Przynajmniej w bardzo wąskim zakresie regulacji rynku kapitałowego możemy zmienić świat na lepsze. Chodzi tu głównie o przesunięcie terminów na dokonanie określonych działań oraz o odroczenie wdrożenia nowych regulacji. Ten pierwszy obszar jest stosunkowo dobrze rozpoznany i do najważniejszych problemów należą terminy związane z raportowaniem okresowym, organizacją walnych zgromadzeń i zatwierdzaniem sprawozdań finansowych. Dlatego bardzo cieszy stanowisko UKNF przedstawione w ubiegłym tygodniu w ramach Pakietu Impulsów Nadzorczych, dotyczące propozycji legislacyjnych mających na celu wydłużenie terminów. I – co jest rzadkością – są one zgodne z postulatami zmian regulacyjnych, skierowanymi przez SEG do właściwych instytucji.
Niestety, wiąże się to z wieloma problemami natury organizacyjnej i legislacyjnej. Poszczególne wymogi zawarte są w wielu aktach prawnych: terminy raportowania to rozporządzenie ministra finansów (co daje nadzieję na dość szybką ścieżkę dokonania zmian), termin zatwierdzenia sprawozdania finansowego to ustawa o rachunkowości, polityka wynagrodzeń uregulowana została w ustawie o ofercie, a organizację WZ reguluje kodeks spółek handlowych. Dokonanie zmian ustawowych to nie tylko kwestia ustalenia brzmienia przepisów, ale także ich formalne przeprocedowanie, czyli przejście przez Sejm i Senat, gdzie spotyka się kilkaset osób, które zaraz mogą zostać objęte kwarantanną.
Musimy zatem mieć świadomość, że emitenci będą zmuszeni do funkcjonowania w warunkach daleko posuniętego dyskomfortu regulacyjnego, gdyż do końca nie będą wiedzieli, kiedy i jakie zmiany zostaną dokonane, a w skrajnym przypadku do planowanych zmian może nie dojść. Zakładam wprawdzie, iż podjęcie przez UKNF działań mających na celu przesunięcie terminów jednoznacznie wskazuje, że uzasadnione obecną sytuacją przekroczenie pierwotnych terminów co do zasady nie będzie karane, ale jestem w stanie sobie wyobrazić inwestorów, którzy będą czuli się pokrzywdzeni zbyt późną publikacją raportu, względnie zbyt późnym terminem obrad WZ.
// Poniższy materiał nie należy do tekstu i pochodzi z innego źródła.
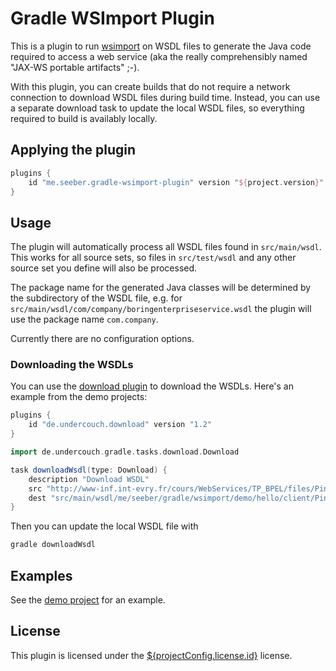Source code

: Gradle WSImport Plugin
======================

This is a plugin to run [wsimport](https://jax-ws.java.net/2.2.10/docs/ch04.html#tools-wsimport) on WSDL files to generate the Java code required to access a web service (aka the really comprehensibly named "JAX-WS portable artifacts" ;-).

With this plugin, you can create builds that do not require a network connection to download WSDL files during build time. Instead, you can use a separate download task to update the local WSDL files, so everything required to build is availably locally.

Applying the plugin
-------------------

```gradle
plugins {
    id "me.seeber.gradle-wsimport-plugin" version "${project.version}"
}
```

Usage
-----

The plugin will automatically process all WSDL files found in `src/main/wsdl`. This works for all source sets, so files in `src/test/wsdl` and any other source set you define will also be processed.

The package name for the generated Java classes will be determined by the subdirectory of the WSDL file, e.g. for `src/main/wsdl/com/company/boringenterpriseservice.wsdl` the plugin will use the package name `com.company`.

Currently there are no configuration options.

### Downloading the WSDLs

You can use the [download plugin](https://github.com/michel-kraemer/gradle-download-task) to download the WSDLs. Here's an example from the demo projects:

```gradle
plugins {
    id "de.undercouch.download" version "1.2"
}

import de.undercouch.gradle.tasks.download.Download

task downloadWsdl(type: Download) {
    description "Download WSDL"
    src "http://www-inf.int-evry.fr/cours/WebServices/TP_BPEL/files/PingPong.wsdl"
    dest "src/main/wsdl/me/seeber/gradle/wsimport/demo/hello/client/PingPong.wsdl"
}
```

Then you can update the local WSDL file with

```bash
gradle downloadWsdl
```

Examples
--------

See the [demo project](https://github.com/jochenseeber/gradle-wsimport-demo) for an example.

License
-------

This plugin is licensed under the [${projectConfig.license.id}](LICENSE.txt) license.
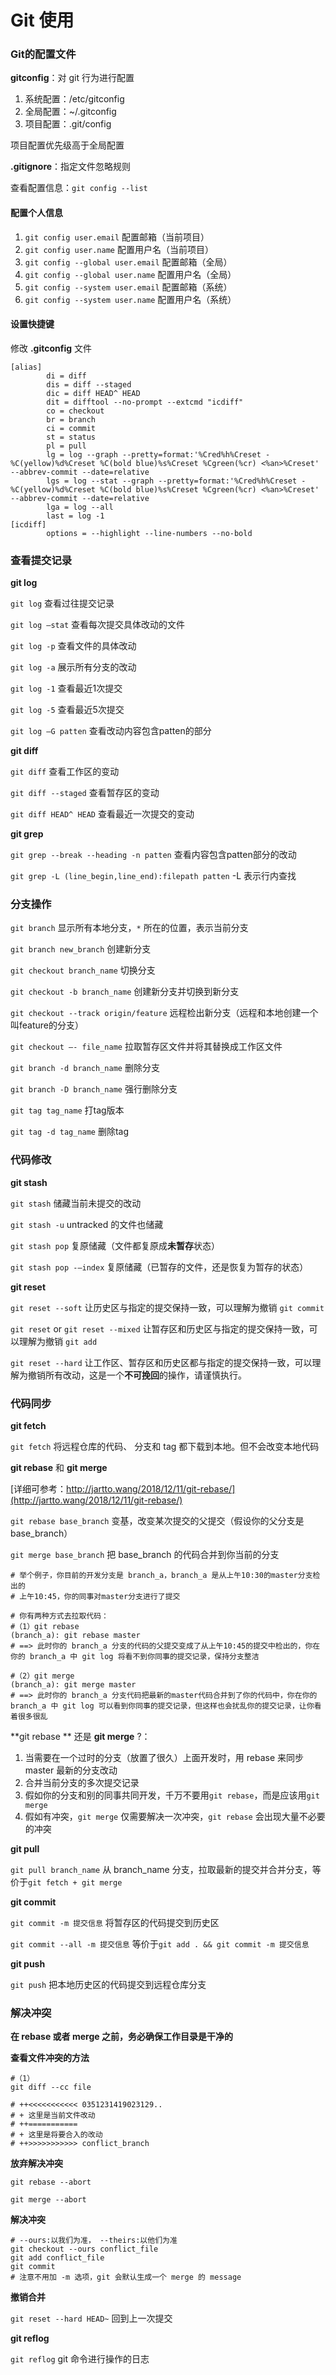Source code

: # Git 使用

### Git的配置文件

**gitconfig**：对 git 行为进行配置

1. 系统配置：/etc/gitconfig
2. 全局配置：~/.gitconfig
3. 项目配置：.git/config

项目配置优先级高于全局配置

**.gitignore**：指定文件忽略规则

查看配置信息：`git config --list`

#### 配置个人信息

1. `git config user.email` 配置邮箱（当前项目）
2. `git config user.name` 配置用户名（当前项目）
3. `git config --global user.email` 配置邮箱（全局） 
4. `git config --global user.name` 配置用户名（全局）
5. `git config --system user.email` 配置邮箱（系统）
6. `git config --system user.name` 配置用户名（系统） 

#### 设置快捷键

修改 **.gitconfig** 文件

```shell
[alias]
        di = diff
        dis = diff --staged
        dic = diff HEAD^ HEAD
        dit = difftool --no-prompt --extcmd "icdiff"
        co = checkout
        br = branch
        ci = commit
        st = status
        pl = pull
        lg = log --graph --pretty=format:'%Cred%h%Creset -%C(yellow)%d%Creset %C(bold blue)%s%Creset %Cgreen(%cr) <%an>%Creset' --abbrev-commit --date=relative
        lgs = log --stat --graph --pretty=format:'%Cred%h%Creset -%C(yellow)%d%Creset %C(bold blue)%s%Creset %Cgreen(%cr) <%an>%Creset' --abbrev-commit --date=relative
        lga = log --all
        last = log -1
[icdiff]
        options = --highlight --line-numbers --no-bold
```

### 查看提交记录

**git log**

`git log` 查看过往提交记录

`git log —stat` 查看每次提交具体改动的文件

`git log -p` 查看文件的具体改动

`git log -a` 展示所有分支的改动

`git log -1` 查看最近1次提交

`git log -5` 查看最近5次提交

`git log —G patten` 查看改动内容包含patten的部分

**git diff**

`git diff` 查看工作区的变动

`git diff --staged` 查看暂存区的变动

`git diff HEAD^ HEAD` 查看最近一次提交的变动

**git grep**

`git grep --break --heading -n patten` 查看内容包含patten部分的改动

`git grep -L (line_begin,line_end):filepath patten` -L 表示行内查找

### 分支操作

`git branch` 显示所有本地分支，`*` 所在的位置，表示当前分支

`git branch new_branch` 创建新分支

`git checkout branch_name` 切换分支

`git checkout -b branch_name` 创建新分支并切换到新分支

`git checkout --track origin/feature` 远程检出新分支（远程和本地创建一个叫feature的分支）

`git checkout —- file_name`  拉取暂存区文件并将其替换成工作区文件

`git branch -d branch_name`  删除分支

`git branch -D branch_name` 强行删除分支 

`git tag tag_name` 打tag版本

`git tag -d tag_name` 删除tag

### 代码修改

**git stash**

`git stash` 储藏当前未提交的改动

`git stash -u` untracked 的文件也储藏

`git stash pop` 复原储藏（文件都复原成**未暂存**状态）

`git stash pop -—index` 复原储藏（已暂存的文件，还是恢复为暂存的状态）

**git reset**

 `git reset --soft`  让历史区与指定的提交保持一致，可以理解为撤销 `git commit`

 `git reset` or `git reset --mixed`  让暂存区和历史区与指定的提交保持一致，可以理解为撤销 `git add` 

`git reset --hard` 让工作区、暂存区和历史区都与指定的提交保持一致，可以理解为撤销所有改动，这是一个**不可挽回**的操作，请谨慎执行。

### 代码同步

**git fetch**

`git fetch` 将远程仓库的代码、 分支和 tag 都下载到本地。但不会改变本地代码

**git rebase** 和 **git merge**

[详细可参考：http://jartto.wang/2018/12/11/git-rebase/](http://jartto.wang/2018/12/11/git-rebase/)

`git rebase base_branch` 变基，改变某次提交的父提交（假设你的父分支是 base_branch）

`git merge base_branch` 把 base_branch 的代码合并到你当前的分支 

```shell
# 举个例子，你目前的开发分支是 branch_a，branch_a 是从上午10:30的master分支检出的
# 上午10:45，你的同事对master分支进行了提交

# 你有两种方式去拉取代码：
#（1）git rebase
(branch_a): git rebase master
# ==> 此时你的 branch_a 分支的代码的父提交变成了从上午10:45的提交中检出的，你在你的 branch_a 中 git log 将看不到你同事的提交记录，保持分支整洁

#（2）git merge
(branch_a): git merge master
# ==> 此时你的 branch_a 分支代码把最新的master代码合并到了你的代码中，你在你的 branch_a 中 git log 可以看到你同事的提交记录，但这样也会扰乱你的提交记录，让你看着很多很乱
```

**git rebase ** 还是 **git merge** ?：

1. 当需要在一个过时的分支（放置了很久）上面开发时，用 rebase 来同步 master 最新的分支改动
2. 合并当前分支的多次提交记录
3. 假如你的分支和别的同事共同开发，千万不要用`git rebase`，而是应该用`git merge`
4. 假如有冲突，`git merge` 仅需要解决一次冲突，`git rebase` 会出现大量不必要的冲突

**git pull**

`git pull branch_name` 从 branch_name 分支，拉取最新的提交并合并分支，等价于`git fetch + git merge`

**git commit** 

`git commit -m 提交信息` 将暂存区的代码提交到历史区

`git commit --all -m 提交信息` 等价于`git add . && git commit -m 提交信息 `

**git push**

`git push` 把本地历史区的代码提交到远程仓库分支

### 解决冲突

**在 rebase 或者 merge 之前，务必确保工作目录是干净的**

**查看文件冲突的方法**

```shell
#（1）
git diff --cc file

# ++<<<<<<<<<<< 0351231419023129..
# + 这里是当前文件改动
# ++===========
# + 这里是将要合入的改动
# ++>>>>>>>>>>> conflict_branch
```

**放弃解决冲突**

`git rebase --abort`

`git merge --abort`

**解决冲突**

```
# --ours:以我们为准， --theirs:以他们为准
git checkout --ours conflict_file
git add conflict_file
git commit
# 注意不用加 -m 选项，git 会默认生成一个 merge 的 message
```

**撤销合并**

`git reset --hard HEAD~` 回到上一次提交

**git reflog**

`git reflog`  git 命令进行操作的日志 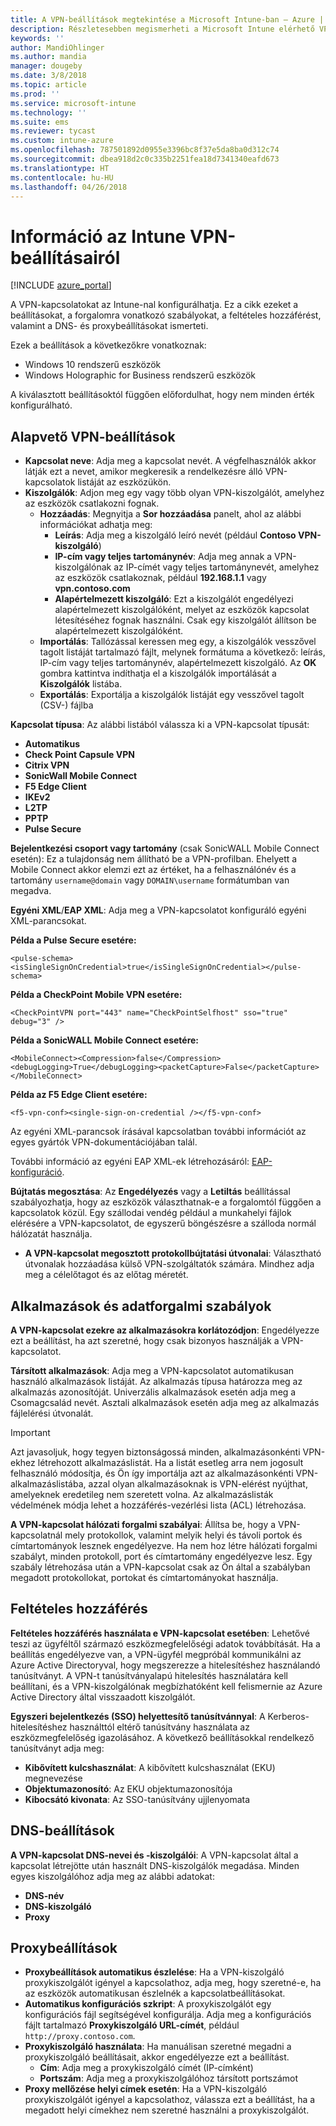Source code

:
 ```yaml
---
title: A VPN-beállítások megtekintése a Microsoft Intune-ban – Azure | Microsoft Docs
description: Részletesebben megismerheti a Microsoft Intune elérhető VPN-beállításait, ezek használati módjait és működését, beleértve a forgalomra vonatkozó szabályokat, a feltételes hozzáférést, valamint a Windows 10- és Windows Holographic for Business-eszközök DNS- és proxybeállításait.
keywords: ''
author: MandiOhlinger
ms.author: mandia
manager: dougeby
ms.date: 3/8/2018
ms.topic: article
ms.prod: ''
ms.service: microsoft-intune
ms.technology: ''
ms.suite: ems
ms.reviewer: tycast
ms.custom: intune-azure
ms.openlocfilehash: 787501892d0955e3396bc8f37e5da8ba0d312c74
ms.sourcegitcommit: dbea918d2c0c335b2251fea18d7341340eafd673
ms.translationtype: HT
ms.contentlocale: hu-HU
ms.lasthandoff: 04/26/2018
---
```

# <a name="read-about-the-vpn-settings-in-intune"></a>Információ az Intune VPN-beállításairól

[!INCLUDE [azure_portal](./includes/azure_portal.md)]

A VPN-kapcsolatokat az Intune-nal konfigurálhatja. Ez a cikk ezeket a beállításokat, a forgalomra vonatkozó szabályokat, a feltételes hozzáférést, valamint a DNS- és proxybeállításokat ismerteti.

Ezek a beállítások a következőkre vonatkoznak:

- Windows 10 rendszerű eszközök
- Windows Holographic for Business rendszerű eszközök

A kiválasztott beállításoktól függően előfordulhat, hogy nem minden érték konfigurálható.

## <a name="base-vpn-settings"></a>Alapvető VPN-beállítások

- **Kapcsolat neve**: Adja meg a kapcsolat nevét. A végfelhasználók akkor látják ezt a nevet, amikor megkeresik a rendelkezésre álló VPN-kapcsolatok listáját az eszközükön.
- **Kiszolgálók**: Adjon meg egy vagy több olyan VPN-kiszolgálót, amelyhez az eszközök csatlakozni fognak.
  - **Hozzáadás**: Megnyitja a **Sor hozzáadása** panelt, ahol az alábbi információkat adhatja meg:
    - **Leírás**: Adja meg a kiszolgáló leíró nevét (például **Contoso VPN-kiszolgáló**)
    - **IP-cím vagy teljes tartománynév**: Adja meg annak a VPN-kiszolgálónak az IP-címét vagy teljes tartománynevét, amelyhez az eszközök csatlakoznak, például **192.168.1.1** vagy **vpn.contoso.com**
    - **Alapértelmezett kiszolgáló**: Ezt a kiszolgálót engedélyezi alapértelmezett kiszolgálóként, melyet az eszközök kapcsolat létesítéséhez fognak használni. Csak egy kiszolgálót állítson be alapértelmezett kiszolgálóként.
  - **Importálás**: Tallózással keressen meg egy, a kiszolgálók vesszővel tagolt listáját tartalmazó fájlt, melynek formátuma a következő: leírás, IP-cím vagy teljes tartománynév, alapértelmezett kiszolgáló. Az **OK** gombra kattintva indíthatja el a kiszolgálók importálását a **Kiszolgálók** listába.
  - **Exportálás**: Exportálja a kiszolgálók listáját egy vesszővel tagolt (CSV-) fájlba

**Kapcsolat típusa**: Az alábbi listából válassza ki a VPN-kapcsolat típusát:

- **Automatikus**
- **Check Point Capsule VPN**
- **Citrix VPN**
- **SonicWall Mobile Connect**
- **F5 Edge Client**
- **IKEv2**
- **L2TP**
- **PPTP**
- **Pulse Secure**

**Bejelentkezési csoport vagy tartomány** (csak SonicWALL Mobile Connect esetén): Ez a tulajdonság nem állítható be a VPN-profilban. Ehelyett a Mobile Connect akkor elemzi ezt az értéket, ha a felhasználónév és a tartomány `username@domain` vagy `DOMAIN\username` formátumban van megadva.

**Egyéni XML**/**EAP XML**: Adja meg a VPN-kapcsolatot konfiguráló egyéni XML-parancsokat.

**Példa a Pulse Secure esetére:**

```
<pulse-schema><isSingleSignOnCredential>true</isSingleSignOnCredential></pulse-schema>
```

**Példa a CheckPoint Mobile VPN esetére:**

```
<CheckPointVPN port="443" name="CheckPointSelfhost" sso="true" debug="3" />
```

**Példa a SonicWALL Mobile Connect esetére:**

```
<MobileConnect><Compression>false</Compression><debugLogging>True</debugLogging><packetCapture>False</packetCapture></MobileConnect>
```

**Példa az F5 Edge Client esetére:**

```
<f5-vpn-conf><single-sign-on-credential /></f5-vpn-conf>
```

Az egyéni XML-parancsok írásával kapcsolatban további információt az egyes gyártók VPN-dokumentációjában talál.

További információ az egyéni EAP XML-ek létrehozásáról: [EAP-konfiguráció](https://docs.microsoft.com/windows/client-management/mdm/eap-configuration).

**Bújtatás megosztása**: Az **Engedélyezés** vagy a **Letiltás** beállítással szabályozhatja, hogy az eszközök választhatnak-e a forgalomtól függően a kapcsolatok közül. Egy szállodai vendég például a munkahelyi fájlok elérésére a VPN-kapcsolatot, de egyszerű böngészésre a szálloda normál hálózatát használja.
- **A VPN-kapcsolat megosztott protokollbújtatási útvonalai**: Választható útvonalak hozzáadása külső VPN-szolgáltatók számára. Mindhez adja meg a célelőtagot és az előtag méretét.

## <a name="apps-and-traffic-rules"></a>Alkalmazások és adatforgalmi szabályok

**A VPN-kapcsolat ezekre az alkalmazásokra korlátozódjon**: Engedélyezze ezt a beállítást, ha azt szeretné, hogy csak bizonyos használják a VPN-kapcsolatot.

**Társított alkalmazások**: Adja meg a VPN-kapcsolatot automatikusan használó alkalmazások listáját. Az alkalmazás típusa határozza meg az alkalmazás azonosítóját. Univerzális alkalmazások esetén adja meg a Csomagcsalád nevét. Asztali alkalmazások esetén adja meg az alkalmazás fájlelérési útvonalát.

>[!IMPORTANT]
>Azt javasoljuk, hogy tegyen biztonságossá minden, alkalmazásonkénti VPN-ekhez létrehozott alkalmazáslistát. Ha a listát esetleg arra nem jogosult felhasználó módosítja, és Ön így importálja azt az alkalmazásonkénti VPN-alkalmazáslistába, azzal olyan alkalmazásoknak is VPN-elérést nyújthat, amelyeknek eredetileg nem szeretett volna. Az alkalmazáslisták védelmének módja lehet a hozzáférés-vezérlési lista (ACL) létrehozása.

**A VPN-kapcsolat hálózati forgalmi szabályai**: Állítsa be, hogy a VPN-kapcsolatnál mely protokollok, valamint melyik helyi és távoli portok és címtartományok lesznek engedélyezve. Ha nem hoz létre hálózati forgalmi szabályt, minden protokoll, port és címtartomány engedélyezve lesz. Egy szabály létrehozása után a VPN-kapcsolat csak az Ön által a szabályban megadott protokollokat, portokat és címtartományokat használja.

## <a name="conditional-access"></a>Feltételes hozzáférés

**Feltételes hozzáférés használata e VPN-kapcsolat esetében**: Lehetővé teszi az ügyféltől származó eszközmegfelelőségi adatok továbbítását. Ha a beállítás engedélyezve van, a VPN-ügyfél megpróbál kommunikálni az Azure Active Directoryval, hogy megszerezze a hitelesítéshez használandó tanúsítványt. A VPN-t tanúsítványalapú hitelesítés használatára kell beállítani, és a VPN-kiszolgálónak megbízhatóként kell felismernie az Azure Active Directory által visszaadott kiszolgálót.

**Egyszeri bejelentkezés (SSO) helyettesítő tanúsítvánnyal**: A Kerberos-hitelesítéshez használttól eltérő tanúsítvány használata az eszközmegfelelőség igazolásához. A következő beállításokkal rendelkező tanúsítványt adja meg:

- **Kibővített kulcshasználat**: A kibővített kulcshasználat (EKU) megnevezése
- **Objektumazonosító**: Az EKU objektumazonosítója
- **Kibocsátó kivonata**: Az SSO-tanúsítvány ujjlenyomata

## <a name="dns-settings"></a>DNS-beállítások

**A VPN-kapcsolat DNS-nevei és -kiszolgálói**: A VPN-kapcsolat által a kapcsolat létrejötte után használt DNS-kiszolgálók megadása.
Minden egyes kiszolgálóhoz adja meg az alábbi adatokat:
- **DNS-név**
- **DNS-kiszolgáló**
- **Proxy**

## <a name="proxy-settings"></a>Proxybeállítások

- **Proxybeállítások automatikus észlelése**: Ha a VPN-kiszolgáló proxykiszolgálót igényel a kapcsolathoz, adja meg, hogy szeretné-e, ha az eszközök automatikusan észlelnék a kapcsolatbeállításokat.
- **Automatikus konfigurációs szkript**: A proxykiszolgálót egy konfigurációs fájl segítségével konfigurálja. Adja meg a konfigurációs fájlt tartalmazó **Proxykiszolgáló URL-címét**, például `http://proxy.contoso.com`.
- **Proxykiszolgáló használata**: Ha manuálisan szeretné megadni a proxykiszolgáló beállításait, akkor engedélyezze ezt a beállítást.
  - **Cím**: Adja meg a proxykiszolgáló címét (IP-címként)
  - **Portszám**: Adja meg a proxykiszolgálóhoz társított portszámot
- **Proxy mellőzése helyi címek esetén**: Ha a VPN-kiszolgáló proxykiszolgálót igényel a kapcsolathoz, válassza ezt a beállítást, ha a megadott helyi címekhez nem szeretné használni a proxykiszolgálót.
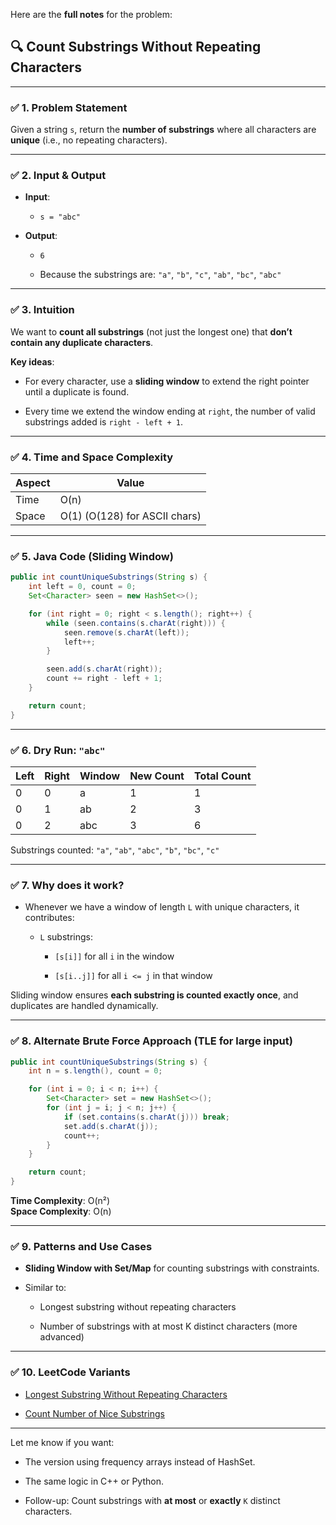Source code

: Here are the **full notes** for the problem:

## 🔍 **Count Substrings Without Repeating Characters**

---

### ✅ 1. Problem Statement

Given a string `s`, return the **number of substrings** where all characters are **unique** (i.e., no repeating characters).

---

### ✅ 2. Input & Output

- **Input**:
    
    - `s = "abc"`
        
- **Output**:
    
    - `6`
        
    - Because the substrings are: `"a"`, `"b"`, `"c"`, `"ab"`, `"bc"`, `"abc"`
        

---

### ✅ 3. Intuition

We want to **count all substrings** (not just the longest one) that **don’t contain any duplicate characters**.

**Key ideas**:

- For every character, use a **sliding window** to extend the right pointer until a duplicate is found.
    
- Every time we extend the window ending at `right`, the number of valid substrings added is `right - left + 1`.
    

---

### ✅ 4. Time and Space Complexity

|Aspect|Value|
|---|---|
|Time|O(n)|
|Space|O(1) (O(128) for ASCII chars)|

---

### ✅ 5. Java Code (Sliding Window)

```java
public int countUniqueSubstrings(String s) {
    int left = 0, count = 0;
    Set<Character> seen = new HashSet<>();

    for (int right = 0; right < s.length(); right++) {
        while (seen.contains(s.charAt(right))) {
            seen.remove(s.charAt(left));
            left++;
        }

        seen.add(s.charAt(right));
        count += right - left + 1;
    }

    return count;
}
```

---

### ✅ 6. Dry Run: `"abc"`

|Left|Right|Window|New Count|Total Count|
|---|---|---|---|---|
|0|0|a|1|1|
|0|1|ab|2|3|
|0|2|abc|3|6|

Substrings counted: `"a"`, `"ab"`, `"abc"`, `"b"`, `"bc"`, `"c"`

---

### ✅ 7. Why does it work?

- Whenever we have a window of length `L` with unique characters, it contributes:
    
    - `L` substrings:
        
        - `[s[i]]` for all `i` in the window
            
        - `[s[i..j]]` for all `i <= j` in that window
            

Sliding window ensures **each substring is counted exactly once**, and duplicates are handled dynamically.

---

### ✅ 8. Alternate Brute Force Approach (TLE for large input)

```java
public int countUniqueSubstrings(String s) {
    int n = s.length(), count = 0;

    for (int i = 0; i < n; i++) {
        Set<Character> set = new HashSet<>();
        for (int j = i; j < n; j++) {
            if (set.contains(s.charAt(j))) break;
            set.add(s.charAt(j));
            count++;
        }
    }

    return count;
}
```

**Time Complexity**: O(n²)  
**Space Complexity**: O(n)

---

### ✅ 9. Patterns and Use Cases

- **Sliding Window with Set/Map** for counting substrings with constraints.
    
- Similar to:
    
    - Longest substring without repeating characters
        
    - Number of substrings with at most K distinct characters (more advanced)
        

---

### ✅ 10. LeetCode Variants

- [Longest Substring Without Repeating Characters](https://leetcode.com/problems/longest-substring-without-repeating-characters/)
    
- [Count Number of Nice Substrings](https://leetcode.com/problems/number-of-substrings-containing-all-three-characters/)
    

---

Let me know if you want:

- The version using frequency arrays instead of HashSet.
    
- The same logic in C++ or Python.
    
- Follow-up: Count substrings with **at most** or **exactly** `K` distinct characters.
Drugi obszar to zmiany terminów wejścia w życie nowych przepisów, np. polityk wynagrodzeń czy dematerializacji akcji. Z jednej strony ich przesunięcie wydaje się łatwiejsze, bo przecież skoro rynek bez tego istniał ileś lat, to może jeszcze kilka miesięcy poczekać. Z drugiej strony jednak to olbrzymie wyzwanie, gdyż takie nowe przepisy nie zostały jeszcze przetrawione, nie wiadomo, jakie w nich drzemią potencjalne błędy i nie wiadomo, jakie mogą być praktyczne konsekwencje przesunięcia dat, których rzeczywistego oddziaływania jeszcze nie mieliśmy okazji poznać.